In other words, does it foster a school:
1. In which teachers and principals retain control over student discipline, without fear of “disparate impact” claims, procedural steeplechases or ruinous attorneys’ fee awards;
2. In which disruptive students are promptly removed from the classroom, so as not to delay or disturb the education of other students;
3. In which hiring of teachers is controlled at the building level, without seniority “bumping” and other curtailments on administrators’ ability select their teachers;
4. In which the principal is selected by and responsible to a building-level board, enlisting the energies of parents, teachers and community members with relevant expertise;
5. That is free, like private schools, to recruit its teachers from the 90 percent of college graduates excluded from the teaching force by today’s public school certification rules;
6. That, unlike most of today’s public schools, can hire properly qualified teachers of physics, chemistry, computer science, Arabic, Chinese and other critical languages and teachers trained to educate the blind, the deaf and the seriously physically disabled without being obstructed by the unions’ single salary schedule;
7. That can adjust its salary schedules to recruit members of single-earner families in the interest of not having an almost entirely female teaching force;
8. That includes in its teaching force persons of varied ages and backgrounds, including career changers, scientists, returning housewives and retired military, law enforcement, business, professional and civil service personnel;
9. In which inadequate teachers, as determined by a principal and building-level board, can be terminated without lengthy grievance procedures;
10. In which learning disabilities are identified early in a student’s career by school health examinations;
11. That takes seriously discouraging drug use among its students and does not, for fear of lawsuits, relegate them to the tender mercies of the criminal justice system;
12. In which the quality of teachers renders unnecessary heavily prescribed curricula; in which books are read, not bite-sized chunks of them; and in which “teaching to the test” is unknown;
13. That treats 11th and 12th graders like the incipient adults they are, separating them from adolescents;
14. That does not shrink from the inculcation of cultural and religious traditions and values, and respects parental rights of choice in this respect;
15. In which teachers are rewarded with adequate salaries, not with overly elaborate fringe benefits encouraging malingering and “gaming the system,” and in which “burned out” teachers are not locked into their jobs by seniority benefits and vesting requirements for pensions;
16. With meaningful and internationally recognized graduation standards that cannot be waived by reason of supposed “disparate impact”;
17. With meaningful connections with the ensuing experiences, educational or industrial, of its graduates;
18. In which disabled students enjoy the services of specially qualified and properly paid teachers, and resources are not wasted on bureaucracies preparing “individual treatment plans”;
19. Whose teachers are able to use new distance learning and digital technologies, free of state-level restrictions imposed by the unions.

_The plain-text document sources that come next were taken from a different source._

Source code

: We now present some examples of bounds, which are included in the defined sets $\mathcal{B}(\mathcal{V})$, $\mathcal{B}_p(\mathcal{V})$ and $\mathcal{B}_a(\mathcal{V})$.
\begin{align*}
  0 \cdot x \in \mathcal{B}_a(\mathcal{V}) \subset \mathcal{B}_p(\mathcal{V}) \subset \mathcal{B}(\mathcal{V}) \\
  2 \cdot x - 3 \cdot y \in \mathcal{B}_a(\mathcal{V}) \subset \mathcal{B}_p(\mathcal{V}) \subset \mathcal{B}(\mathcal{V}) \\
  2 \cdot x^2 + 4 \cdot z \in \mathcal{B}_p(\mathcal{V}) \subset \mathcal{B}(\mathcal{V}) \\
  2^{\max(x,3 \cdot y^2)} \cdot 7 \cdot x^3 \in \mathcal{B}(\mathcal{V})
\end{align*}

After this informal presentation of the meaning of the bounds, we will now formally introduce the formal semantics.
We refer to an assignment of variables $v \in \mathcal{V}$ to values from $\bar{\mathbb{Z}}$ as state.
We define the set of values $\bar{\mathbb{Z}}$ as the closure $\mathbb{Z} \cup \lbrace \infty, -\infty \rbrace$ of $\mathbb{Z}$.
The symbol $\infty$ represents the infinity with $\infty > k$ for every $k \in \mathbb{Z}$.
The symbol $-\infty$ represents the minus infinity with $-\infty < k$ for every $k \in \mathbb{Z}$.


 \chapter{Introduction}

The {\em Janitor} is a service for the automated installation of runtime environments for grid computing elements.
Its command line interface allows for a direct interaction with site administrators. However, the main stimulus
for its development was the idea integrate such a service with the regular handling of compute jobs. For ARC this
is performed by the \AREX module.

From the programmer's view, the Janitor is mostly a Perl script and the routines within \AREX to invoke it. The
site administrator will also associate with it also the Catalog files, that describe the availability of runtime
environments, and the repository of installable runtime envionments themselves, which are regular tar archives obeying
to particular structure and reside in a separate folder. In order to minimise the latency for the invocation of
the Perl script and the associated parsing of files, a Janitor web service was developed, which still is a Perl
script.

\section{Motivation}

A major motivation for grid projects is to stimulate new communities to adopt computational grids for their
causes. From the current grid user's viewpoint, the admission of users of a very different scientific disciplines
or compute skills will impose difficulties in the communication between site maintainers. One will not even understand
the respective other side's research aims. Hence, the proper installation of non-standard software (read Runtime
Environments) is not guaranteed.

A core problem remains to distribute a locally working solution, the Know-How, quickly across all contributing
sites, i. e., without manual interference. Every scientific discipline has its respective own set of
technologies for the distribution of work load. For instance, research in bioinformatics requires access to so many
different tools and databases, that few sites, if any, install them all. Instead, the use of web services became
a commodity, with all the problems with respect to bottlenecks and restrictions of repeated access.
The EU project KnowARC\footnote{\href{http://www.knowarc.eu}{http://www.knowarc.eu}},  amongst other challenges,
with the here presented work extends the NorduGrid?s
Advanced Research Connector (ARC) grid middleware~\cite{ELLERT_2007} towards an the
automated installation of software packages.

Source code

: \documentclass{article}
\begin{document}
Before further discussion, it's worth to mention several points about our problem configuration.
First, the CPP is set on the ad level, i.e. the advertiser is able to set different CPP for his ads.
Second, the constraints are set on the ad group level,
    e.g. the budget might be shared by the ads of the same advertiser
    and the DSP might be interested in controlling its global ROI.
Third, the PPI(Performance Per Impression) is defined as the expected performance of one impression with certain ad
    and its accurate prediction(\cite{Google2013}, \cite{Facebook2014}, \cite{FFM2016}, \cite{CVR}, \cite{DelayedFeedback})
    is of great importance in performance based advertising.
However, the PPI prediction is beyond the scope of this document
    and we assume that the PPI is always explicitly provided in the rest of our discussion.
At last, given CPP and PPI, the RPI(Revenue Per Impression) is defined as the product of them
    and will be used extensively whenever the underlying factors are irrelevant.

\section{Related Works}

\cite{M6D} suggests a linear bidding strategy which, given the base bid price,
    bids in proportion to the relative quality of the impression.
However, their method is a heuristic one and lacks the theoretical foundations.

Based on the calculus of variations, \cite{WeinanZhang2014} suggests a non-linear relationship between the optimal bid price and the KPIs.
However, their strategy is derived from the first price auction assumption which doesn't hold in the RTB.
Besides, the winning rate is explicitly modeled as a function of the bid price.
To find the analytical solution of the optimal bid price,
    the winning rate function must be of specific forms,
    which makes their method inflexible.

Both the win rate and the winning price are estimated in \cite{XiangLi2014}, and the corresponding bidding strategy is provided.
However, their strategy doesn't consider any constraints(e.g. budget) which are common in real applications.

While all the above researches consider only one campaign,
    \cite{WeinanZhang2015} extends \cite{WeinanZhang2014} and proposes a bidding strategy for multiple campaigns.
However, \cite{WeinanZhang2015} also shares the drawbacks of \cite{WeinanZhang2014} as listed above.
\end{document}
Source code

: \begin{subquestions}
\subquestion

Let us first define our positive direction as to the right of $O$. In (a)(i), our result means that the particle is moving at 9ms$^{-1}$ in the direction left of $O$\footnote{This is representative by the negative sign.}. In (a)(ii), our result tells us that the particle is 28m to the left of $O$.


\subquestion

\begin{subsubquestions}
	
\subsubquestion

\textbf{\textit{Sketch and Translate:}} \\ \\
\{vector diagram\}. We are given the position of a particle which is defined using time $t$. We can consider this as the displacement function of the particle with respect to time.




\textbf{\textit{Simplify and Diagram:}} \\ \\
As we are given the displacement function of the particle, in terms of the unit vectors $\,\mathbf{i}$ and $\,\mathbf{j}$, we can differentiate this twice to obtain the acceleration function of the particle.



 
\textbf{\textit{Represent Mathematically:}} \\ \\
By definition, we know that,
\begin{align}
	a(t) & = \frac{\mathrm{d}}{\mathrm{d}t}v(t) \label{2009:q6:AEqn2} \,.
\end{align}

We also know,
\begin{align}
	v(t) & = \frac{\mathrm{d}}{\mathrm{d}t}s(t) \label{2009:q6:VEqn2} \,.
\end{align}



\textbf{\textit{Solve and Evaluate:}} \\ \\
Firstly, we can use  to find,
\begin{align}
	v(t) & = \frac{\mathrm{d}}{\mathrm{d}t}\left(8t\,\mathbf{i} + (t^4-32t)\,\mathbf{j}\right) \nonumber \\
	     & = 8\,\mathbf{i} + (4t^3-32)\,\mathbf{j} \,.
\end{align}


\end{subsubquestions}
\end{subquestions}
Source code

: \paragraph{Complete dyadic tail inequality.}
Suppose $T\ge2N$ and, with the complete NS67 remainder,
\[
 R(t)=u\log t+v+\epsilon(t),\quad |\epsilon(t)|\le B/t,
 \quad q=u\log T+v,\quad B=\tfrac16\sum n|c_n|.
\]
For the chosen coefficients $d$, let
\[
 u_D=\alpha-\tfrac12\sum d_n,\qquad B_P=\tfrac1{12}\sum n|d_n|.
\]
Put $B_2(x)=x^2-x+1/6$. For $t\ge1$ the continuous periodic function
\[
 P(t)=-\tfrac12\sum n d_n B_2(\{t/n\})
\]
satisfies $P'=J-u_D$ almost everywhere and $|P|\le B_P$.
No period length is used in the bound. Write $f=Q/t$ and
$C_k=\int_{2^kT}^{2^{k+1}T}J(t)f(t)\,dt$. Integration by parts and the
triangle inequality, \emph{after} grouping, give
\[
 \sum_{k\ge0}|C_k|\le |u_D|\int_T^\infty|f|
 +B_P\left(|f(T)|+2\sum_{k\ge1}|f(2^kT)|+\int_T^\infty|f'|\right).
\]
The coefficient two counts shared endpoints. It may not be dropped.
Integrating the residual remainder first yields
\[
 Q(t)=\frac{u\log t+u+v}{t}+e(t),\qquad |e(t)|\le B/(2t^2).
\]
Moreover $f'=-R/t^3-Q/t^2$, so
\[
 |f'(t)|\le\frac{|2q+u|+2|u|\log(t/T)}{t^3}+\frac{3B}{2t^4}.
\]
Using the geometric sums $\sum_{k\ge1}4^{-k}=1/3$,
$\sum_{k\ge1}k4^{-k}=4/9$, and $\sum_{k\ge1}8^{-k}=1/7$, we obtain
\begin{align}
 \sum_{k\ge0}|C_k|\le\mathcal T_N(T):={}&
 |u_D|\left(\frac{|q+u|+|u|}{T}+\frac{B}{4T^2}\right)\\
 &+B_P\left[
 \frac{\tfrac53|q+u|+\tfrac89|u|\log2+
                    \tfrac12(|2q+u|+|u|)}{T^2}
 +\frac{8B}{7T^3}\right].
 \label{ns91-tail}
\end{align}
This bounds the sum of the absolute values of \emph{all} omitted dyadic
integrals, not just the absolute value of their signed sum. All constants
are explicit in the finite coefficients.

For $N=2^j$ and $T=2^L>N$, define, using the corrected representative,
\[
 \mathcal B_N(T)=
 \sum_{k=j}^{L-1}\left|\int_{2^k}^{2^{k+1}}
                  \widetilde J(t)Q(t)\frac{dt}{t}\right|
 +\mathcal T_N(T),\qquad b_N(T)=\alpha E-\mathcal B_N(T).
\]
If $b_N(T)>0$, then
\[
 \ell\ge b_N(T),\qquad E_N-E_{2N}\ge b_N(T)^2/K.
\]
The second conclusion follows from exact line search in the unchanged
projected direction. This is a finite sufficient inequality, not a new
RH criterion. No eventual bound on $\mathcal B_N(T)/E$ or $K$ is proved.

Will the schools liberally financed by the Kirwan Commission’s plan correspond to this model?
Don’t hold your breath.
George W. Liebmann, a Baltimore lawyer, is the volunteer executive director of the Calvert Institute for Policy Research in Baltimore and the author of various books on public policy, including “Solving Problems Without Large Government” (Praeger, 2000), reprinted as “Neighborhood Futures,” (Transaction Books, 2004) which discusses education issues.